I worked in aviation for years and have a long history of interest in it. One of my favourite topics to study is aviation accidents and incidents. One of my favourites is Aloha Airlines Flight 243 - Wikipedia, the free encyclopedia . If you had been one of the people going down on landing, with the roof missing, your view going down looking straight ahead would have been sky and horizon. At least, that's what I calculated. One passenger was so distressed, he bent his metal armrest to a 90 degree angle with one arm. That's some superhuman strength right there. A lot of the passengers either pissed or shit themselves but that's not unusual for aviation accidents. There is enough time to stress out. I've given a lot of thought to what those passengers went through. Especially while working with the engineers and mechanics. It's extremely important to understand exactly what happened and the seriousness of day to day operations and getting things right. Not to get lax about it all. 
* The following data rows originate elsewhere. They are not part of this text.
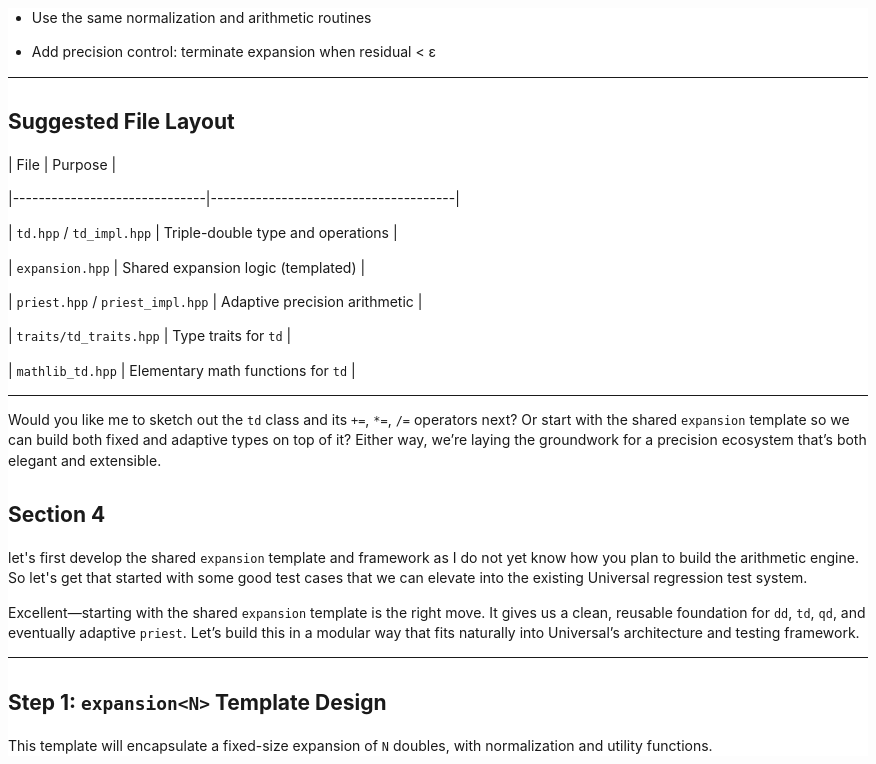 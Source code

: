 - Use the same normalization and arithmetic routines

- Add precision control: terminate expansion when residual < ε

---

## Suggested File Layout



| File                          | Purpose                              |

|------------------------------|--------------------------------------|

| `td.hpp` / `td_impl.hpp`     | Triple-double type and operations    |

| `expansion.hpp`              | Shared expansion logic (templated)   |

| `priest.hpp` / `priest_impl.hpp` | Adaptive precision arithmetic       |

| `traits/td_traits.hpp`       | Type traits for `td`                 |

| `mathlib_td.hpp`             | Elementary math functions for `td`   |


---


Would you like me to sketch out the `td` class and its `+=`, `*=`, `/=` operators next? Or start with the shared `expansion` template so we can build both fixed and adaptive types on top of it? Either way, we’re laying the groundwork for a precision ecosystem that’s both elegant and extensible.


## Section 4


let's first develop the shared `expansion` template and framework as I do not yet know how you plan to build the arithmetic engine. So let's get that started with some good test cases that we can elevate into the existing Universal regression test system.


Excellent—starting with the shared `expansion` template is the right move. It gives us a clean, reusable foundation for `dd`, `td`, `qd`, and eventually adaptive `priest`. Let’s build this in a modular way that fits naturally into Universal’s architecture and testing framework.


---


## Step 1: `expansion<N>` Template Design



This template will encapsulate a fixed-size expansion of `N` doubles, with normalization and utility functions.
Human factors play a large role in modern aviation accidents. All of the manuals and sign off sheets we deal with were written in blood. Something happened, someone died or was injured. And that is why each and every new precaution is added. Going back over the incident and looking at the evidence gives you an opportunity to approach the problem and look to see how you can make sure nothing like this happens again. I don't know if Se is more likely to do this than other functions, but I mostly certainly do playback these incidents in my head and figure it out. What freaks people out is that I've spent so much time on this stuff and after intensive investigation, not baulk at flying. A four day workshop on human factors in aviation disasters and I still flew home cheerily. I want to understand exactly what happened out of morbid curiosity and to make sure it doesn't happen again. Part of that is understanding things like why passengers don't speak up when they see something wrong. It is very relevant what passengers experienced in their last moments and to empathize with them. While it is sad, I don't get too bogged down in it.


----------



## LostFavor (Aug 18, 2011)

ephemereality said:


> Is it? Because I doubt experience need to be a part of theoretical or conceptual understanding. I can know or understand something better than someone who has done it for years. Just because they've done it or are considered an authority on the subject doesn't make them authority on the subject just because they have more experience. It certainly does not make them better at me as a default state.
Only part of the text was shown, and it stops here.